Just over 70 percent of companies said they saw no need for additional easing despite the plunge in oil prices - a figure consistent with previous survey results in recent months.
Read MoreAnalysts still see more BOJ stimulus coming
Bold monetary stimulus over the past two years has weakened the yen substantially and many respondents said any further softening would drive up import costs.
"Japanese firms appear to believe more monetary stimulus would do more harm than good as it could raise volatility in markets, disrupting their business," said Takuji Okubo, chief economist at Japan Macro Advisors, who reviewed the poll results.
"It's true that Japanese exporters are benefiting from a weak yen caused by monetary easing, but many companies seem to be content with current exchange rate levels."
Monetary policy maxed out?
The survey of 483 large and mid-sized firms showed 38 percent would like to see inflation between 1 percent and 2 percent. Another 28 percent preferred inflation around 1 percent while 13 percent wanted lower levels.
Around 260 firms answered questions on inflation. Respondents reply anonymously to the survey which is conducted for Reuters by Nikkei Research.
In addition to fears of further yen weakness, corporate managers in the poll also wrote that a 2 percent inflation goal was unrealistic and unnecessary, and that monetary policy had done all that it could do.
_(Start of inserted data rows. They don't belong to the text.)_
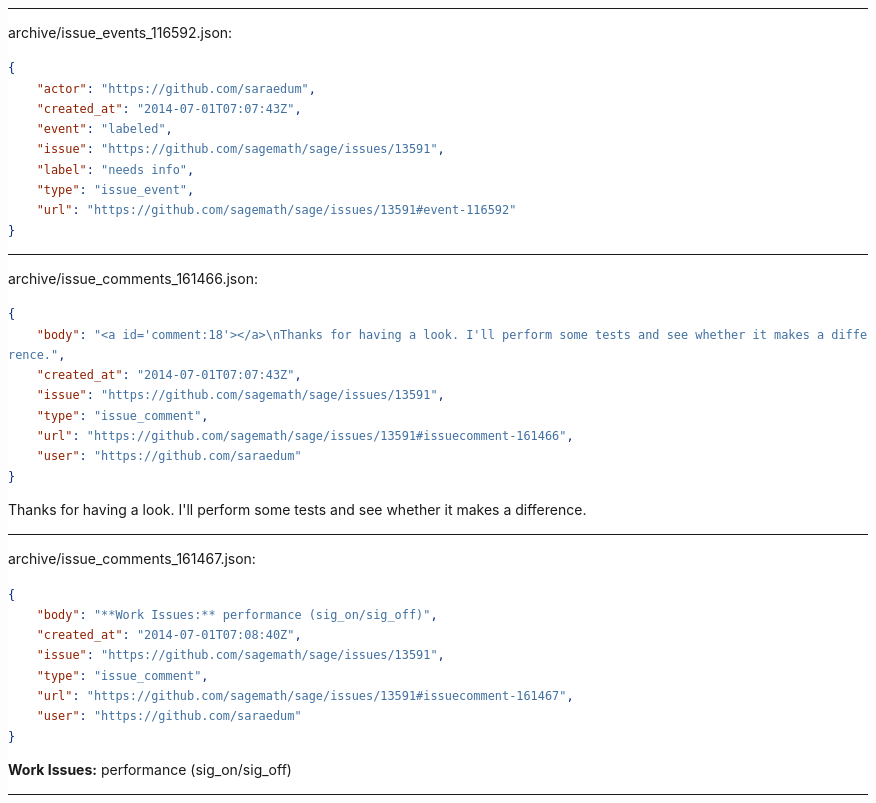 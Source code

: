 

---

archive/issue_events_116592.json:
```json
{
    "actor": "https://github.com/saraedum",
    "created_at": "2014-07-01T07:07:43Z",
    "event": "labeled",
    "issue": "https://github.com/sagemath/sage/issues/13591",
    "label": "needs info",
    "type": "issue_event",
    "url": "https://github.com/sagemath/sage/issues/13591#event-116592"
}
```



---

archive/issue_comments_161466.json:
```json
{
    "body": "<a id='comment:18'></a>\nThanks for having a look. I'll perform some tests and see whether it makes a difference.",
    "created_at": "2014-07-01T07:07:43Z",
    "issue": "https://github.com/sagemath/sage/issues/13591",
    "type": "issue_comment",
    "url": "https://github.com/sagemath/sage/issues/13591#issuecomment-161466",
    "user": "https://github.com/saraedum"
}
```

<a id='comment:18'></a>
Thanks for having a look. I'll perform some tests and see whether it makes a difference.



---

archive/issue_comments_161467.json:
```json
{
    "body": "**Work Issues:** performance (sig_on/sig_off)",
    "created_at": "2014-07-01T07:08:40Z",
    "issue": "https://github.com/sagemath/sage/issues/13591",
    "type": "issue_comment",
    "url": "https://github.com/sagemath/sage/issues/13591#issuecomment-161467",
    "user": "https://github.com/saraedum"
}
```

**Work Issues:** performance (sig_on/sig_off)



---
"The Bank of Japan's monetary policy up until now has already had an impact and we are gradually moving towards a virtuous cycle for capital spending from manufacturers," wrote a respondent at an electronics firm.
"That prices aren't going up is not the fault of monetary policy but rather that companies which are getting fat on profits in the wake of changes in monetary policy have lagged in passing on those rewards in the form of wages," the manager added.
Last week, the BOJ stood pat on policy. Unfazed by slowing inflation and tumbling oil prices, Kuroda said he saw no need now for stimulus but added he would not hesitate to ease again if circumstances warranted.
The 60 percent slide in oil prices between June and January has also boosted hopes that Japanese companies will reap some windfall profits as their hefty fuel import costs drop.
But the survey found that just over two-thirds of companies saw no net gain, with any benefits from oil price drops nullified by climbs in import costs due to weakness in the yen.
Around 49 percent of firms saw domestic demand flat this year while 44 percent saw it expanding a little, the survey also showed.